# [Document images with source code]
++++++++++

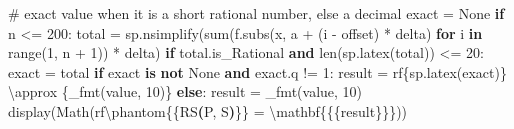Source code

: \documentclass[
  letterpaper,
  DIV=11,
  numbers=noendperiod]{scrreprt}
\newenvironment{Shaded}{\begin{snugshade}}{\end{snugshade}}
\newcommand{\BuiltInTok}[1]{\textcolor[rgb]{0.00,0.23,0.31}{#1}}
\newcommand{\CharTok}[1]{\textcolor[rgb]{0.13,0.47,0.30}{#1}}
\newcommand{\CommentTok}[1]{\textcolor[rgb]{0.37,0.37,0.37}{#1}}
\newcommand{\ControlFlowTok}[1]{\textcolor[rgb]{0.00,0.23,0.31}{\textbf{#1}}}
\newcommand{\DecValTok}[1]{\textcolor[rgb]{0.68,0.00,0.00}{#1}}
\newcommand{\ErrorTok}[1]{\textcolor[rgb]{0.68,0.00,0.00}{#1}}
\newcommand{\KeywordTok}[1]{\textcolor[rgb]{0.00,0.23,0.31}{\textbf{#1}}}
\newcommand{\NormalTok}[1]{\textcolor[rgb]{0.00,0.23,0.31}{#1}}
\newcommand{\OperatorTok}[1]{\textcolor[rgb]{0.37,0.37,0.37}{#1}}
\newcommand{\SpecialCharTok}[1]{\textcolor[rgb]{0.37,0.37,0.37}{#1}}
\newcommand{\VariableTok}[1]{\textcolor[rgb]{0.07,0.07,0.07}{#1}}
\newcommand{\VerbatimStringTok}[1]{\textcolor[rgb]{0.13,0.47,0.30}{#1}}
\theoremstyle{plain}
\theoremstyle{plain}
\theoremstyle{definition}
\theoremstyle{definition}
\theoremstyle{definition}
\theoremstyle{plain}
\theoremstyle{plain}
\theoremstyle{remark}
\begin{document}
\begin{Shaded}
\begin{Highlighting}[]
    \CommentTok{\# exact value when it is a short rational number, else a decimal}
\NormalTok{    exact }\OperatorTok{=} \VariableTok{None}
    \ControlFlowTok{if}\NormalTok{ n }\OperatorTok{\textless{}=} \DecValTok{200}\NormalTok{:}
\NormalTok{        total }\OperatorTok{=}\NormalTok{ sp.nsimplify(}\BuiltInTok{sum}\NormalTok{(f.subs(x, a }\OperatorTok{+}\NormalTok{ (i }\OperatorTok{{-}}\NormalTok{ offset) }\OperatorTok{*}\NormalTok{ delta) }\ControlFlowTok{for}\NormalTok{ i }\KeywordTok{in} \BuiltInTok{range}\NormalTok{(}\DecValTok{1}\NormalTok{, n }\OperatorTok{+} \DecValTok{1}\NormalTok{)) }\OperatorTok{*}\NormalTok{ delta)}
        \ControlFlowTok{if}\NormalTok{ total.is\_Rational }\KeywordTok{and} \BuiltInTok{len}\NormalTok{(sp.latex(total)) }\OperatorTok{\textless{}=} \DecValTok{20}\NormalTok{:}
\NormalTok{            exact }\OperatorTok{=}\NormalTok{ total}
    \ControlFlowTok{if}\NormalTok{ exact }\KeywordTok{is} \KeywordTok{not} \VariableTok{None} \KeywordTok{and}\NormalTok{ exact.q }\OperatorTok{!=} \DecValTok{1}\NormalTok{:}
\NormalTok{        result }\OperatorTok{=} \VerbatimStringTok{rf\textquotesingle{}}\SpecialCharTok{\{}\NormalTok{sp}\SpecialCharTok{.}\NormalTok{latex(exact)}\SpecialCharTok{\}}\VerbatimStringTok{ }\CharTok{\textbackslash{}a}\VerbatimStringTok{pprox }\SpecialCharTok{\{}\NormalTok{\_fmt(value, }\DecValTok{10}\NormalTok{)}\SpecialCharTok{\}}\VerbatimStringTok{\textquotesingle{}}
    \ControlFlowTok{else}\NormalTok{:}
\NormalTok{        result }\OperatorTok{=}\NormalTok{ \_fmt(value, }\DecValTok{10}\NormalTok{)}
\NormalTok{    display(Math(}\VerbatimStringTok{rf\textquotesingle{}}\ErrorTok{\textbackslash{}}\VerbatimStringTok{phantom}\CharTok{\{\{}\VerbatimStringTok{RS}\KeywordTok{(}\VerbatimStringTok{P, S}\KeywordTok{)}\CharTok{\}\}}\VerbatimStringTok{ = }\DecValTok{\textbackslash{}m}\VerbatimStringTok{athbf}\CharTok{\{\{}\SpecialCharTok{\{}\NormalTok{result}\SpecialCharTok{\}}\CharTok{\}\}}\VerbatimStringTok{\textquotesingle{}}\NormalTok{))}


\end{Highlighting}
\end{Shaded}
\end{document}
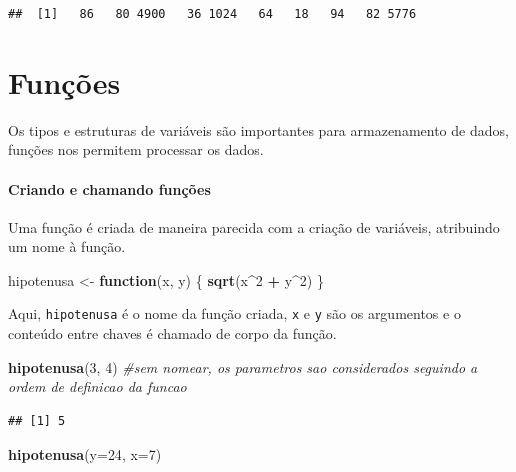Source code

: \documentclass[
]{book}
\newenvironment{Shaded}{\begin{snugshade}}{\end{snugshade}}
\newcommand{\AttributeTok}[1]{\textcolor[rgb]{0.13,0.29,0.53}{#1}}
\newcommand{\CommentTok}[1]{\textcolor[rgb]{0.56,0.35,0.01}{\textit{#1}}}
\newcommand{\ControlFlowTok}[1]{\textcolor[rgb]{0.13,0.29,0.53}{\textbf{#1}}}
\newcommand{\DecValTok}[1]{\textcolor[rgb]{0.00,0.00,0.81}{#1}}
\newcommand{\FunctionTok}[1]{\textcolor[rgb]{0.13,0.29,0.53}{\textbf{#1}}}
\newcommand{\NormalTok}[1]{#1}
\newcommand{\OtherTok}[1]{\textcolor[rgb]{0.56,0.35,0.01}{#1}}
\newcommand{\SpecialCharTok}[1]{\textcolor[rgb]{0.81,0.36,0.00}{\textbf{#1}}}
\begin{document}
\begin{verbatim}
##  [1]   86   80 4900   36 1024   64   18   94   82 5776
\end{verbatim}

\section{Funções}\label{funuxe7uxf5es}

Os tipos e estruturas de variáveis são importantes para armazenamento de dados, funções nos permitem processar os dados.

\paragraph{Criando e chamando funções}\label{criando-e-chamando-funuxe7uxf5es}

Uma função é criada de maneira parecida com a criação de variáveis, atribuindo um nome à função.

\begin{Shaded}
\begin{Highlighting}[]
\NormalTok{hipotenusa }\OtherTok{\textless{}{-}} \ControlFlowTok{function}\NormalTok{(x, y) \{}
  \FunctionTok{sqrt}\NormalTok{(x}\SpecialCharTok{\^{}}\DecValTok{2} \SpecialCharTok{+}\NormalTok{ y}\SpecialCharTok{\^{}}\DecValTok{2}\NormalTok{)}
\NormalTok{\}}
\end{Highlighting}
\end{Shaded}

Aqui, \texttt{hipotenusa} é o nome da função criada, \texttt{x} e \texttt{y} são os argumentos e o conteúdo entre chaves é chamado de corpo da função.

\begin{Shaded}
\begin{Highlighting}[]
\FunctionTok{hipotenusa}\NormalTok{(}\DecValTok{3}\NormalTok{, }\DecValTok{4}\NormalTok{) }\CommentTok{\#sem nomear, os parametros sao considerados seguindo a ordem de definicao da funcao}
\end{Highlighting}
\end{Shaded}

\begin{verbatim}
## [1] 5
\end{verbatim}

\begin{Shaded}
\begin{Highlighting}[]
\FunctionTok{hipotenusa}\NormalTok{(}\AttributeTok{y=}\DecValTok{24}\NormalTok{, }\AttributeTok{x=}\DecValTok{7}\NormalTok{)}
\end{Highlighting}
\end{Shaded}
\end{document}
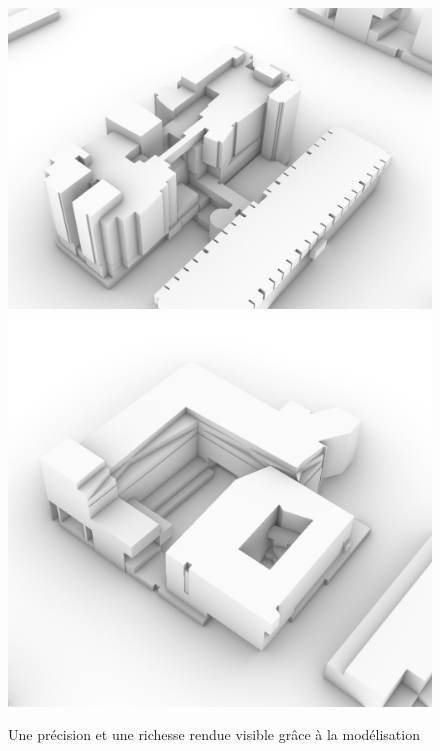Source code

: \documentclass[
  11pt,
  french,
]{article}
\begin{document}
\begin{tcolorbox}
\begin{figure}

{\centering \includegraphics[height=0.3\textheight]{__imgs/3d_zoom_1} \includegraphics[height=0.3\textheight]{__imgs/3d_zoom_2} 

}

\caption[Une précision et une richesse rendue visible grâce à la modélisation  -  Réalisation personnelle]{Une précision et une richesse rendue visible grâce à la modélisation}\label{fig:modele_3d_zoom}
\end{figure}
\end{tcolorbox}
\end{document}
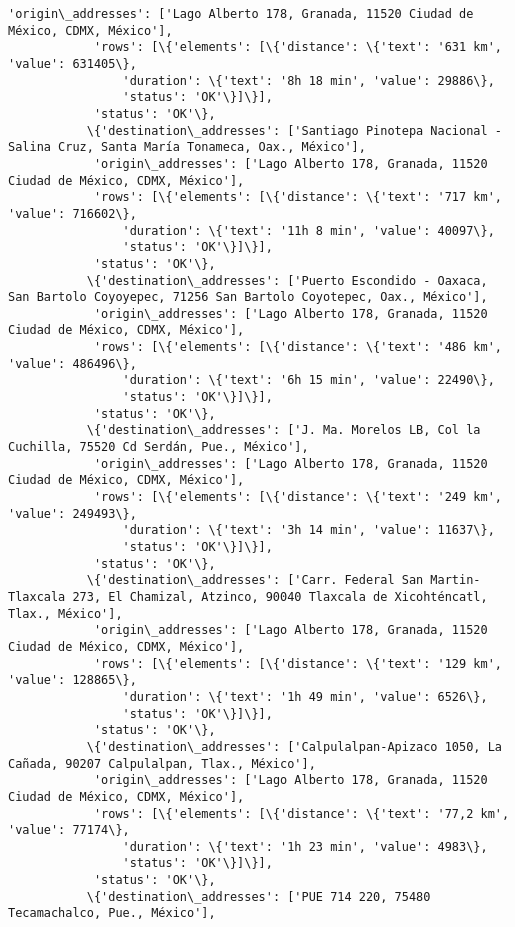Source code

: \documentclass[11pt]{article}
\begin{document}
\begin{Verbatim}[commandchars=\\\{\}]
            'origin\_addresses': ['Lago Alberto 178, Granada, 11520 Ciudad de México, CDMX, México'],
            'rows': [\{'elements': [\{'distance': \{'text': '631 km', 'value': 631405\},
                'duration': \{'text': '8h 18 min', 'value': 29886\},
                'status': 'OK'\}]\}],
            'status': 'OK'\},
           \{'destination\_addresses': ['Santiago Pinotepa Nacional - Salina Cruz, Santa María Tonameca, Oax., México'],
            'origin\_addresses': ['Lago Alberto 178, Granada, 11520 Ciudad de México, CDMX, México'],
            'rows': [\{'elements': [\{'distance': \{'text': '717 km', 'value': 716602\},
                'duration': \{'text': '11h 8 min', 'value': 40097\},
                'status': 'OK'\}]\}],
            'status': 'OK'\},
           \{'destination\_addresses': ['Puerto Escondido - Oaxaca, San Bartolo Coyoyepec, 71256 San Bartolo Coyotepec, Oax., México'],
            'origin\_addresses': ['Lago Alberto 178, Granada, 11520 Ciudad de México, CDMX, México'],
            'rows': [\{'elements': [\{'distance': \{'text': '486 km', 'value': 486496\},
                'duration': \{'text': '6h 15 min', 'value': 22490\},
                'status': 'OK'\}]\}],
            'status': 'OK'\},
           \{'destination\_addresses': ['J. Ma. Morelos LB, Col la Cuchilla, 75520 Cd Serdán, Pue., México'],
            'origin\_addresses': ['Lago Alberto 178, Granada, 11520 Ciudad de México, CDMX, México'],
            'rows': [\{'elements': [\{'distance': \{'text': '249 km', 'value': 249493\},
                'duration': \{'text': '3h 14 min', 'value': 11637\},
                'status': 'OK'\}]\}],
            'status': 'OK'\},
           \{'destination\_addresses': ['Carr. Federal San Martin-Tlaxcala 273, El Chamizal, Atzinco, 90040 Tlaxcala de Xicohténcatl, Tlax., México'],
            'origin\_addresses': ['Lago Alberto 178, Granada, 11520 Ciudad de México, CDMX, México'],
            'rows': [\{'elements': [\{'distance': \{'text': '129 km', 'value': 128865\},
                'duration': \{'text': '1h 49 min', 'value': 6526\},
                'status': 'OK'\}]\}],
            'status': 'OK'\},
           \{'destination\_addresses': ['Calpulalpan-Apizaco 1050, La Cañada, 90207 Calpulalpan, Tlax., México'],
            'origin\_addresses': ['Lago Alberto 178, Granada, 11520 Ciudad de México, CDMX, México'],
            'rows': [\{'elements': [\{'distance': \{'text': '77,2 km', 'value': 77174\},
                'duration': \{'text': '1h 23 min', 'value': 4983\},
                'status': 'OK'\}]\}],
            'status': 'OK'\},
           \{'destination\_addresses': ['PUE 714 220, 75480 Tecamachalco, Pue., México'],

\end{Verbatim}
\end{document}
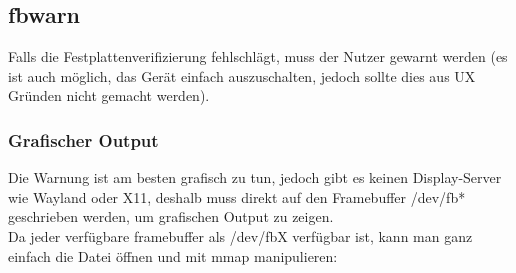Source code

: \subsection{fbwarn}
Falls die Festplattenverifizierung fehlschlägt, muss der Nutzer gewarnt werden (es ist auch möglich, das Gerät einfach auszuschalten, jedoch sollte dies aus UX Gründen nicht gemacht werden).

\subsubsection{Grafischer Output}
Die Warnung ist am besten grafisch zu tun, jedoch gibt es keinen Display-Server wie Wayland oder X11, deshalb muss direkt auf den Framebuffer /dev/fb* geschrieben werden, um grafischen Output zu zeigen.\\
Da jeder verfügbare framebuffer als /dev/fbX verfügbar ist, kann man ganz einfach die Datei öffnen und mit mmap manipulieren:

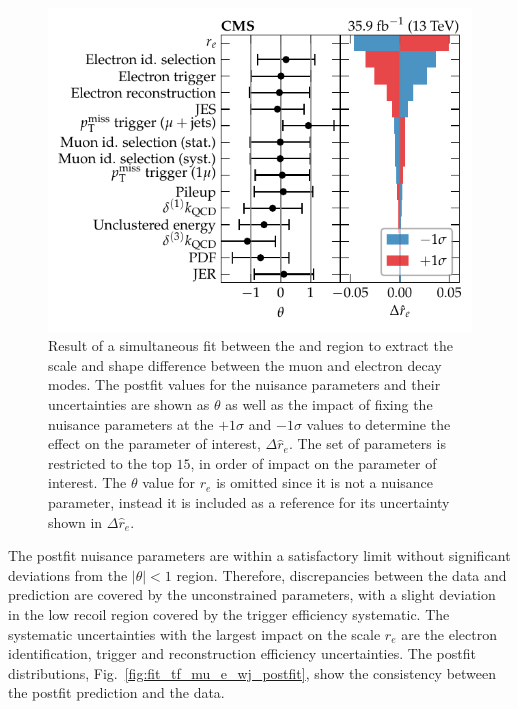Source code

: \begin{figure}[htb]
    \centering
    \includegraphics{chapters/042_backgrounds/images/impacts_tfmu2ewj.pdf}
    \caption[Nuisance parameters from a simultaneous fit to the muon and electron control regions]{
        Result of a simultaneous fit between the \muplusjets and \eleplusjets region to extract the scale and shape difference between the muon and electron decay modes. The postfit values for the nuisance parameters and their uncertainties are shown as $\theta$ as well as the impact of fixing the nuisance parameters at the $+1\sigma$ and $-1\sigma$ values to determine the effect on the parameter of interest, $\Delta \hat{r}_e$. The set of parameters is restricted to the top $15$, in order of impact on the parameter of interest. The $\theta$ value for $r_e$ is omitted since it is not a nuisance parameter, instead it is included as a reference for its uncertainty shown in $\Delta \hat{r}_e$.
    }
    \label{fig:fit_tf_mu_e_wj_impacts}
\end{figure}
%
The postfit nuisance parameters are within a satisfactory limit without significant deviations from the $|\theta|<1$ region. Therefore, discrepancies between the data and prediction are covered by the unconstrained parameters, with a slight deviation in the low recoil \muplusjets region covered by the \ptmiss trigger efficiency systematic. The systematic uncertainties with the largest impact on the scale $r_e$ are the electron identification, trigger and reconstruction efficiency uncertainties. The postfit distributions, Fig.~\ref{fig:fit_tf_mu_e_wj_postfit}, show the consistency between the postfit prediction and the data.
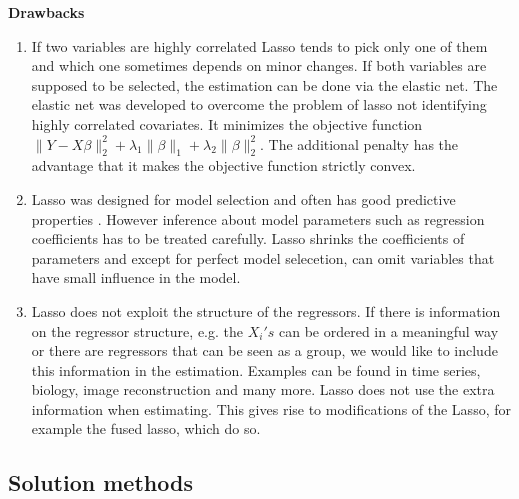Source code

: \documentclass{article}
\theoremstyle{definition}
\begin{document}

\noindent\textbf{Drawbacks}
\begin{enumerate}
	\item If two variables are highly correlated Lasso tends to pick only one of them and which one sometimes depends on minor changes.  If both variables are supposed to be selected, the estimation can be done via the elastic net. The elastic net was developed to overcome the problem of lasso not identifying highly correlated covariates. It minimizes the objective function $\| Y-X\beta\|_2^2+\lambda_1 \| \beta\|_1 +\lambda_2\|\beta\|_2^2$. The additional penalty has the advantage that it makes the objective function strictly convex.
	\item Lasso was designed for model selection and often has good predictive properties \citep{belloni2014}. However inference about model parameters such as regression coefficients has to be treated carefully. Lasso shrinks the coefficients of parameters and except for perfect model selecetion, can omit variables that have small influence in the model.
	\item Lasso does not exploit the structure of the regressors. If there is information on the regressor structure, e.g. the $X_i's$ can be ordered in a meaningful way or there are regressors that can be seen as a group, we would like to include this information in the estimation. Examples can be found in time series, biology, image reconstruction and many more.
	Lasso does not use the extra information when estimating. This gives rise to modifications of the Lasso, for example the fused lasso, which do so. 
\end{enumerate}

\subsection{Solution methods}
\end{document}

++++++++++

# [TASK OBJECTIVE]
Wherever a line in the data above holds the word "None", copy that line.

# [ANSWER SECTION]
\NormalTok{    exact }\OperatorTok{=} \VariableTok{None}
    \ControlFlowTok{if}\NormalTok{ exact }\KeywordTok{is} \KeywordTok{not} \VariableTok{None} \KeywordTok{and}\NormalTok{ exact.q }\OperatorTok{!=} \DecValTok{1}\NormalTok{:}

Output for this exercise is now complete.